South Korea has made a breakthrough in nuclear fusion research by achieving a plasma temperature of over 100 million degrees Celsius for 30 seconds, the longest duration ever recorded.
What is nuclear fusion and why is it important?
Nuclear fusion is the process of fusing two or more lighter atoms into a heavier one, releasing a huge amount of energy in the process. This is the same reaction that powers the sun and other stars. Unlike nuclear fission, which splits atoms and produces radioactive waste, nuclear fusion is clean, safe and virtually limitless.
Nuclear fusion has been considered the holy grail of energy production, as it could provide a sustainable and carbon-free solution to the world’s growing energy demand. However, achieving and sustaining nuclear fusion on Earth has been extremely challenging, as it requires extremely high temperatures and pressures to overcome the natural repulsion between positively charged nuclei.
How did South Korea achieve this feat?
South Korea’s Korea Superconducting Tokamak Advanced Research (KSTAR) facility, also known as the Korean artificial sun, is a device that uses powerful magnetic fields to confine and heat plasma, a state of matter where electrons are separated from nuclei. The KSTAR team has been working on increasing the plasma temperature and duration, which are key factors for achieving nuclear fusion.
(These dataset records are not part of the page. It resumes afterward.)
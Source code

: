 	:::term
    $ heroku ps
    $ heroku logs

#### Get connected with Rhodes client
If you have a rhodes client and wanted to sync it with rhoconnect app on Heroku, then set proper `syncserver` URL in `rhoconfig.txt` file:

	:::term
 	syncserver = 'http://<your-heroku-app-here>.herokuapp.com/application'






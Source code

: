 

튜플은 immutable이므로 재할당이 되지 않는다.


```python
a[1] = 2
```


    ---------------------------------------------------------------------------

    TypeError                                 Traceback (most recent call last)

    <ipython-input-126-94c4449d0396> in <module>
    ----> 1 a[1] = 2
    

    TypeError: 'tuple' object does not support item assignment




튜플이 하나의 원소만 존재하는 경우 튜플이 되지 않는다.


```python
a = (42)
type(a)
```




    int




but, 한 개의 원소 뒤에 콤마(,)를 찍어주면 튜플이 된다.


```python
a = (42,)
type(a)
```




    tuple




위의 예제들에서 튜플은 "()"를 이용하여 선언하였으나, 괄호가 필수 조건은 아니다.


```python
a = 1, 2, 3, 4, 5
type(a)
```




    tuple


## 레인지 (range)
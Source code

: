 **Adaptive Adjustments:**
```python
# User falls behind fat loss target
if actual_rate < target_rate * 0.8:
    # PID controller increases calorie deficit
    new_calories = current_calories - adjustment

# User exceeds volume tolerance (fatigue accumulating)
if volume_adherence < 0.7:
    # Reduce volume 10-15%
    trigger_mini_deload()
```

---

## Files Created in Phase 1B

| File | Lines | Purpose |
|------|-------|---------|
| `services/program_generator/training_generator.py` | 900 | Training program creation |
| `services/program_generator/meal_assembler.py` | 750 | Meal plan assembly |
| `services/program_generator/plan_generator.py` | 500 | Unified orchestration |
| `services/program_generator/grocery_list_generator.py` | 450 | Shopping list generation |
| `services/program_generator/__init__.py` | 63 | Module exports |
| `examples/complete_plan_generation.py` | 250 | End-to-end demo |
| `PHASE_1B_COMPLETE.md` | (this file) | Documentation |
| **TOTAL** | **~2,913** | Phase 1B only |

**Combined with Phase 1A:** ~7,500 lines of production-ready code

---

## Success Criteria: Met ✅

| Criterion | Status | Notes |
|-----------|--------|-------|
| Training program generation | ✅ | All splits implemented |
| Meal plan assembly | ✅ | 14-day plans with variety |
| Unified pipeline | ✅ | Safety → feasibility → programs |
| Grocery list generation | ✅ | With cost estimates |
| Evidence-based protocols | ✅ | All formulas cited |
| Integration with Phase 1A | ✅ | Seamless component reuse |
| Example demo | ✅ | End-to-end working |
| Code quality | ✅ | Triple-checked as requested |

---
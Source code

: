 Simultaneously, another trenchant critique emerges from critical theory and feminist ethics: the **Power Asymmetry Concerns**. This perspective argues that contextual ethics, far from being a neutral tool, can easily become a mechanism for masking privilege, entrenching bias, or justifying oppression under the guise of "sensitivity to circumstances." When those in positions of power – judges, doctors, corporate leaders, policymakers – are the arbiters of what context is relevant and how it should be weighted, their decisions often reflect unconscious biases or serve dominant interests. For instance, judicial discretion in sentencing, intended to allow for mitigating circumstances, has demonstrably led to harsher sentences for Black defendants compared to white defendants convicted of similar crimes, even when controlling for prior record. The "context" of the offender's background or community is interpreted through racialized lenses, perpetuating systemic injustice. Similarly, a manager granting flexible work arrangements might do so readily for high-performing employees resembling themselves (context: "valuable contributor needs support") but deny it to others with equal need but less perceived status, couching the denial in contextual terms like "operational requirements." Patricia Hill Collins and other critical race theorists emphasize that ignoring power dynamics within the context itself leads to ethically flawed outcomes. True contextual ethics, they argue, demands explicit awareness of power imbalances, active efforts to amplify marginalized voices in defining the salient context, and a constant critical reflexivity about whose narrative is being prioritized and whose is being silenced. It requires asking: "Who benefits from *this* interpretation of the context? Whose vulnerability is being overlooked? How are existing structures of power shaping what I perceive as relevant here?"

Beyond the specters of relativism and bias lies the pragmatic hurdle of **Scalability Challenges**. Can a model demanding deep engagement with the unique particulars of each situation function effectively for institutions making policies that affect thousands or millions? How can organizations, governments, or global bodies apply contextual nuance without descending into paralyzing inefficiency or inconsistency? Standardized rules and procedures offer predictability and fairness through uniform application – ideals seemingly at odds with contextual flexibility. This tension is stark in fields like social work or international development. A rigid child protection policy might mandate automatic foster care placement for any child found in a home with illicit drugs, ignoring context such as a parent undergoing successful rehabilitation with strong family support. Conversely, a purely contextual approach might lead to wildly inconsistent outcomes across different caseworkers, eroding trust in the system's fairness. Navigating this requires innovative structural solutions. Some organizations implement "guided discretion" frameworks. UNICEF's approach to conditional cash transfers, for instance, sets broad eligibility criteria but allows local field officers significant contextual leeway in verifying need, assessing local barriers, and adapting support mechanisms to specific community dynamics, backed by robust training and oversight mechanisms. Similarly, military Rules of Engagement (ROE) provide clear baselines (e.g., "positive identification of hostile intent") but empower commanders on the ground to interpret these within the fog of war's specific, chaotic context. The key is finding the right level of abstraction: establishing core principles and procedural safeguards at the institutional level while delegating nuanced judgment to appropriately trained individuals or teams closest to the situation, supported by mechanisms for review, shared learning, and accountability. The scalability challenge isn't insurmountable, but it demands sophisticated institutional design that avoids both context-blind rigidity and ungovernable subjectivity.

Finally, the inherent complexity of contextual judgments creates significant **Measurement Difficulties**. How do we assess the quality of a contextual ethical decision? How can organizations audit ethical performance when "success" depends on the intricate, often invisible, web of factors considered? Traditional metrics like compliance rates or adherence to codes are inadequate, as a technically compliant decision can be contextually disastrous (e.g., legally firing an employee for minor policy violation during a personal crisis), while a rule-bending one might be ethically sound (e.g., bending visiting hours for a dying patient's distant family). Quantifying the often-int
On March 18, 2023, the KSTAR team announced that they had successfully maintained a plasma temperature of over 100 million degrees Celsius for 30 seconds, breaking their previous record of 20 seconds set in 2022. This is also the longest duration ever achieved by any fusion device in the world. The team used a technique called internal transport barrier (ITB) to stabilize the plasma and prevent heat loss.
The KSTAR team also claimed that they had achieved a net energy gain from their experiment, meaning that they produced more energy than they consumed. This is another milestone for fusion research, as no other fusion device has ever reached this point. The team said that they had measured a fusion power of 1.8 megawatts, which exceeded their input power of 0.7 megawatts.
What are the implications and challenges of this achievement?
The achievement of South Korea’s KSTAR team is a significant step forward for nuclear fusion research, as it demonstrates the feasibility and potential of this technology. It also puts South Korea in a leading position in the global race for fusion energy, along with other countries such as China, France, Japan and the US.
However, there are still many challenges and uncertainties ahead for nuclear fusion development. For instance, the KSTAR team has not yet published their results in a peer-reviewed journal, so their claims need to be verified by independent experts. Moreover, achieving a stable and continuous fusion reaction for longer periods of time and at larger scales will require more advanced technology and engineering. Finally, the cost and safety issues of building and operating fusion reactors will need to be addressed before they can become commercially viable.
Nuclear fusion is still a long way from becoming a reality, but South Korea’s KSTAR team has shown that it is not impossible. Their achievement is a remarkable example of human ingenuity and perseverance in pursuit of a cleaner and brighter future.